The city’s new technology will be used by the department’s Boston Regional Intelligence Center and select personnel with the Metro Boston Homeland Security Region.
Details about the Boston effort surfaced in a solicitation of proposals for vendors.
The department wants a Web-based software application or integrated services “that will proactively alert personnel to threats communicated via social media and/or online open source platforms,’’ according to the request for proposals.
According to department records, the proposed software will be able to collect data and alert law enforcement “in near-real-time to significant or threatening social media or online open source content based on user input.” The software will also be able to augment use of terms, slang, and verbiage relevant to the user, and determine relationships among various users.
Proposals by companies that want the Boston contract are currently before an evaluation committee that will select a vendor in December, McCarthy said.
The contents of each proposal submitted will not be public until after a contract has been awarded, he said.
Crockford, of the state ACLU, called the program a waste of resources and worried it would be used to monitor Black Lives Matter activists, Tea Party enthusiasts, and anyone criticizing the government.
“We have a right to speech, and programs like this chill that speech,” she said. “The Boston Police Department is supposed to be operating on a community policing framework; monitoring and tracking posting habits . . . is not only a threat to civilization but a threat to ideas.”
Crockford questioned whether the software will be able to deliver on the promise to identify threats.
Take, for example, the ways in which “bomb” is used, she said: “That party was the bomb.”
“There is a lot of noise on the Internet, and the vast majority of it has nothing to do with crime,’’ she added.
But, even though police say there are no specific threats to the city or surrounding towns, some say the department’s effort to step up its intelligence is a worthwhile endeavor.
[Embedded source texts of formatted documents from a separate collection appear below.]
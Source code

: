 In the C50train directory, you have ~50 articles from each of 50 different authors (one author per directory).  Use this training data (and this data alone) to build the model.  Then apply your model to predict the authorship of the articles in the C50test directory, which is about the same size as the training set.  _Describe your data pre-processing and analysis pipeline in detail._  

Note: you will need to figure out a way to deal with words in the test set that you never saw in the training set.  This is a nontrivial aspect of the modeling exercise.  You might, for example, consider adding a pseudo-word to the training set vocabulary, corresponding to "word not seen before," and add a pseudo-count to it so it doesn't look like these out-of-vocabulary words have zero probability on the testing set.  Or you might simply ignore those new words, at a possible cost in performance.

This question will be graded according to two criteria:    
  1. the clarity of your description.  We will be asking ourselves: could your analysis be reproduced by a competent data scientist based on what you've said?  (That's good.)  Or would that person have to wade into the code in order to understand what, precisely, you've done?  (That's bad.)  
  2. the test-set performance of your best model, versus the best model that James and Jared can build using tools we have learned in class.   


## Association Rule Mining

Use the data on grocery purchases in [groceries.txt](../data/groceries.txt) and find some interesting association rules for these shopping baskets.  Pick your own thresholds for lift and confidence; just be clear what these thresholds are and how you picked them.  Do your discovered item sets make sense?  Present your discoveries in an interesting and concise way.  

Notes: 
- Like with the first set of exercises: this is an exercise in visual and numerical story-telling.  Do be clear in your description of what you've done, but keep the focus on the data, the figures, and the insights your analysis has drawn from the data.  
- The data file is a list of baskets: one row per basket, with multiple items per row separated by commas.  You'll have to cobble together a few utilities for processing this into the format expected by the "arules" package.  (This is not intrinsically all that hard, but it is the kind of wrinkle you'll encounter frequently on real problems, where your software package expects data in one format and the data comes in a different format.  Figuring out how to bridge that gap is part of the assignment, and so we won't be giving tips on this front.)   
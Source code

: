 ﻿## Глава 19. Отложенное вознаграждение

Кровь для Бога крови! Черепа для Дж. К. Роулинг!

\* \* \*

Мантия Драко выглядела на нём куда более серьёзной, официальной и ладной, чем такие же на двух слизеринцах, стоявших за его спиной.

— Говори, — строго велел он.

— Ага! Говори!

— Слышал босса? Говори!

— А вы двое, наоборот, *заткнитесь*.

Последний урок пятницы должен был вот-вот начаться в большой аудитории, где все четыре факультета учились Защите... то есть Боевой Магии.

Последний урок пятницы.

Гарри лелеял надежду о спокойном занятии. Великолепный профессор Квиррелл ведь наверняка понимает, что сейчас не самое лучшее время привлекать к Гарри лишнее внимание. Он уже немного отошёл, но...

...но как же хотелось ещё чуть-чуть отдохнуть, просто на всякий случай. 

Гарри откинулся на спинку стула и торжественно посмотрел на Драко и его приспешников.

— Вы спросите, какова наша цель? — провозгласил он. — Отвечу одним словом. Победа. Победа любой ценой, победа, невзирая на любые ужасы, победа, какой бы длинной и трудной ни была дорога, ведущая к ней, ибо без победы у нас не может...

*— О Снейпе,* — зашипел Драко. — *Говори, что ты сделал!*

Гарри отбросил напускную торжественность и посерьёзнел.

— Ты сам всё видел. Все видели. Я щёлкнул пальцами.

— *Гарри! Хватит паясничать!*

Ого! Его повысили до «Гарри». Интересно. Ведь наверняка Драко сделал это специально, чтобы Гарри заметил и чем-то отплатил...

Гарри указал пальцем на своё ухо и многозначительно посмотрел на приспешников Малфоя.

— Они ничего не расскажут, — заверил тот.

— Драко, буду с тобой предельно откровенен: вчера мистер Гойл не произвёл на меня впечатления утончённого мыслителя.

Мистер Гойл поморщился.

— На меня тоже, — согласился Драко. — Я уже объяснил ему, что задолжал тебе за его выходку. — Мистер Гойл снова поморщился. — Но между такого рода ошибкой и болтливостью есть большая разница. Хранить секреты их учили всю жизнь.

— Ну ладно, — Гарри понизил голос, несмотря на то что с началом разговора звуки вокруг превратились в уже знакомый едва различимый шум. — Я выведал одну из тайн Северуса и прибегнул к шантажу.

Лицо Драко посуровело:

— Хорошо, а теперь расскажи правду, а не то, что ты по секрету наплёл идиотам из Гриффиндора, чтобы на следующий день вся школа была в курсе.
“We’re in a world where you can’t be too careful,” said Sam Tyler, president of the Boston Municipal Research Bureau, a fiscal watchdog. “If there’s a sophisticated process to identify terror threats through the Boston Regional Intelligence Center, it makes sense.”
“We’ve had our own local experience with [terrorism],” he said. “Concerns about safety are not without incident. The planes took off from here on 9/11, we’ve had the Marathon bombing. . . . It’s not a potential; it’s here.”